= EXERCISE GOAL =
Retype the entries exactly, but skip the pictures.

= RECORDED INFORMATION =

+ + + + +

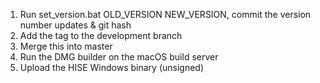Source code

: 1. Run set_version.bat OLD_VERSION NEW_VERSION, commit the version number updates & git hash
2. Add the tag to the development branch
3. Merge this into master
4. Run the DMG builder on the macOS build server
5. Upload the HISE Windows binary (unsigned)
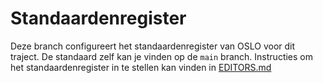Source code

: # Standaardenregister

Deze branch configureert het standaardenregister van OSLO voor dit traject. De standaard zelf kan je vinden op de `main` branch.
Instructies om het standaardenregister in te stellen kan vinden in [EDITORS.md](./EDITORS.md)
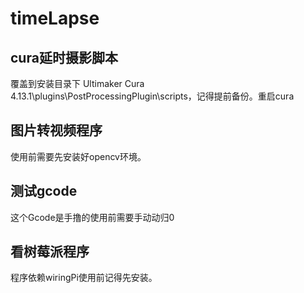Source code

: # timeLapse

## cura延时摄影脚本

覆盖到安装目录下 Ultimaker Cura 4.13.1\plugins\PostProcessingPlugin\scripts，记得提前备份。重启cura

## 图片转视频程序

使用前需要先安装好opencv环境。

## 测试gcode

这个Gcode是手撸的使用前需要手动动归0

## 看树莓派程序

程序依赖wiringPi使用前记得先安装。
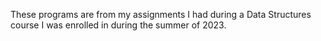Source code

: These programs are from my assignments I had during a Data Structures course I was enrolled in during the summer of 2023. 
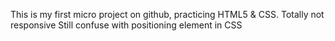 This is my first micro project on github, practicing HTML5 & CSS.
Totally not responsive
Still confuse with positioning element in CSS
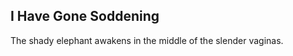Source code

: I Have Gone Soddening
---------------------
The shady elephant awakens in the middle of the slender vaginas.  
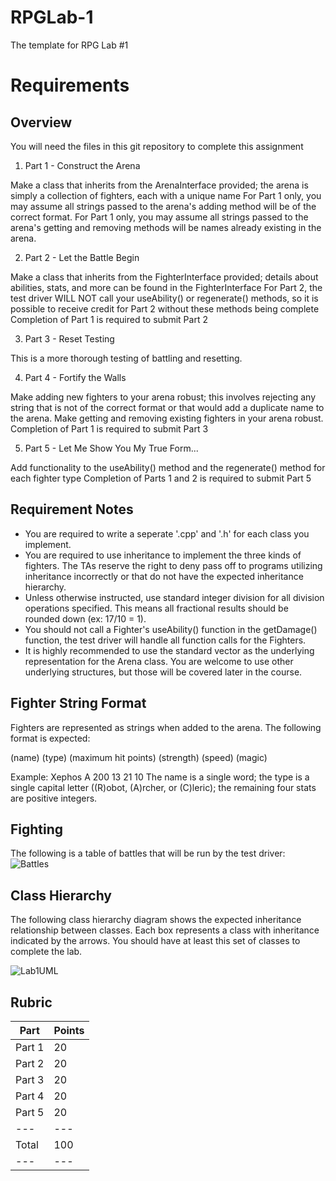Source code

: # RPGLab-1
The template for RPG Lab #1

# Requirements

## Overview

You will need the files in this git repository to complete this assignment

1. Part 1 - Construct the Arena

Make a class that inherits from the ArenaInterface provided; the arena is simply a collection of fighters, each with a unique name
For Part 1 only, you may assume all strings passed to the arena's adding method will be of the correct format.
For Part 1 only, you may assume all strings passed to the arena's getting and removing methods will be names already existing in the arena.

2. Part 2 - Let the Battle Begin

Make a class that inherits from the FighterInterface provided; details about abilities, stats, and more can be found in the FighterInterface
For Part 2, the test driver WILL NOT call your useAbility() or regenerate() methods, so it is possible to receive credit for Part 2 without these methods being complete
Completion of Part 1 is required to submit Part 2

3. Part 3 - Reset Testing

This is a more thorough testing of battling and resetting.

4. Part 4 - Fortify the Walls

Make adding new fighters to your arena robust; this involves rejecting any string that is not of the correct format or that would add a duplicate name to the arena.
Make getting and removing existing fighters in your arena robust.
Completion of Part 1 is required to submit Part 3

5. Part 5 - Let Me Show You My True Form...

Add functionality to the useAbility() method and the regenerate() method for each fighter type
Completion of Parts 1 and 2 is required to submit Part 5

## Requirement Notes

  * You are required to write a seperate '.cpp' and '.h' for each class you implement.
  * You are required to use inheritance to implement the three kinds of fighters. The TAs reserve the right to deny pass off to programs utilizing inheritance incorrectly or that do not have the expected inheritance hierarchy.
  * Unless otherwise instructed, use standard integer division for all division operations specified. This means all fractional results should be rounded down (ex: 17/10 = 1).
  * You should not call a Fighter's useAbility() function in the getDamage() function, the test driver will handle all function calls for the Fighters.
  * It is highly recommended to use the standard vector as the underlying representation for the Arena class. You are welcome to use other underlying structures, but those will be covered later in the course.

## Fighter String Format

Fighters are represented as strings when added to the arena. The following format is expected:

(name) (type) (maximum hit points) (strength) (speed) (magic)

Example: Xephos A 200 13 21 10
The name is a single word; the type is a single capital letter ((R)obot, (A)rcher, or (C)leric); the remaining four stats are positive integers.

## Fighting

The following is a table of battles that will be run by the test driver:
![Battles](https://mjcleme.github.io/CS235Lab1Battles.png "Battles")

## Class Hierarchy 

The following class hierarchy diagram shows the expected inheritance relationship between classes.  Each box represents a class with inheritance indicated by the arrows.  You should have at least this set of classes to complete the lab.

![Lab1UML](https://mjcleme.github.io/CS235Lab1UML.png "UML")

## Rubric
| Part | Points |
| --- | --- |
| Part 1 | 20 |
| Part 2 | 20 |
| Part 3 | 20 |
| Part 4 | 20 |
| Part 5 | 20 |
| --- | --- |
| Total | 100 |
| --- | --- |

+ + + + +

= RESPONSE BELOW =
Source code

: 1. Run set_version.bat OLD_VERSION NEW_VERSION, commit the version number updates & git hash
2. Add the tag to the development branch
3. Merge this into master
4. Run the DMG builder on the macOS build server
5. Upload the HISE Windows binary (unsigned)
Source code

: # Standaardenregister

Deze branch configureert het standaardenregister van OSLO voor dit traject. De standaard zelf kan je vinden op de `main` branch.
Instructies om het standaardenregister in te stellen kan vinden in [EDITORS.md](./EDITORS.md)
Source code

: # timeLapse

## cura延时摄影脚本

覆盖到安装目录下 Ultimaker Cura 4.13.1\plugins\PostProcessingPlugin\scripts，记得提前备份。重启cura

## 图片转视频程序

使用前需要先安装好opencv环境。

## 测试gcode

这个Gcode是手撸的使用前需要手动动归0

## 看树莓派程序

程序依赖wiringPi使用前记得先安装。
Source code

: These programs are from my assignments I had during a Data Structures course I was enrolled in during the summer of 2023. 
 This is my first micro project on github, practicing HTML5 & CSS.
Totally not responsive
Still confuse with positioning element in CSS
Source code

: I Have Gone Soddening
---------------------
The shady elephant awakens in the middle of the slender vaginas.  
Source code

: # RPGLab-1
The template for RPG Lab #1

# Requirements

## Overview

You will need the files in this git repository to complete this assignment

1. Part 1 - Construct the Arena

Make a class that inherits from the ArenaInterface provided; the arena is simply a collection of fighters, each with a unique name
For Part 1 only, you may assume all strings passed to the arena's adding method will be of the correct format.
For Part 1 only, you may assume all strings passed to the arena's getting and removing methods will be names already existing in the arena.

2. Part 2 - Let the Battle Begin

Make a class that inherits from the FighterInterface provided; details about abilities, stats, and more can be found in the FighterInterface
For Part 2, the test driver WILL NOT call your useAbility() or regenerate() methods, so it is possible to receive credit for Part 2 without these methods being complete
Completion of Part 1 is required to submit Part 2

3. Part 3 - Reset Testing

This is a more thorough testing of battling and resetting.

4. Part 4 - Fortify the Walls

Make adding new fighters to your arena robust; this involves rejecting any string that is not of the correct format or that would add a duplicate name to the arena.
Make getting and removing existing fighters in your arena robust.
Completion of Part 1 is required to submit Part 3

5. Part 5 - Let Me Show You My True Form...

Add functionality to the useAbility() method and the regenerate() method for each fighter type
Completion of Parts 1 and 2 is required to submit Part 5

## Requirement Notes

  * You are required to write a seperate '.cpp' and '.h' for each class you implement.
  * You are required to use inheritance to implement the three kinds of fighters. The TAs reserve the right to deny pass off to programs utilizing inheritance incorrectly or that do not have the expected inheritance hierarchy.
  * Unless otherwise instructed, use standard integer division for all division operations specified. This means all fractional results should be rounded down (ex: 17/10 = 1).
  * You should not call a Fighter's useAbility() function in the getDamage() function, the test driver will handle all function calls for the Fighters.
  * It is highly recommended to use the standard vector as the underlying representation for the Arena class. You are welcome to use other underlying structures, but those will be covered later in the course.

## Fighter String Format

Fighters are represented as strings when added to the arena. The following format is expected:

(name) (type) (maximum hit points) (strength) (speed) (magic)

Example: Xephos A 200 13 21 10
The name is a single word; the type is a single capital letter ((R)obot, (A)rcher, or (C)leric); the remaining four stats are positive integers.

## Fighting

The following is a table of battles that will be run by the test driver:
![Battles](https://mjcleme.github.io/CS235Lab1Battles.png "Battles")

## Class Hierarchy 

The following class hierarchy diagram shows the expected inheritance relationship between classes.  Each box represents a class with inheritance indicated by the arrows.  You should have at least this set of classes to complete the lab.

![Lab1UML](https://mjcleme.github.io/CS235Lab1UML.png "UML")

## Rubric
| Part | Points |
| --- | --- |
| Part 1 | 20 |
| Part 2 | 20 |
| Part 3 | 20 |
| Part 4 | 20 |
| Part 5 | 20 |
| --- | --- |
| Total | 100 |
| --- | --- |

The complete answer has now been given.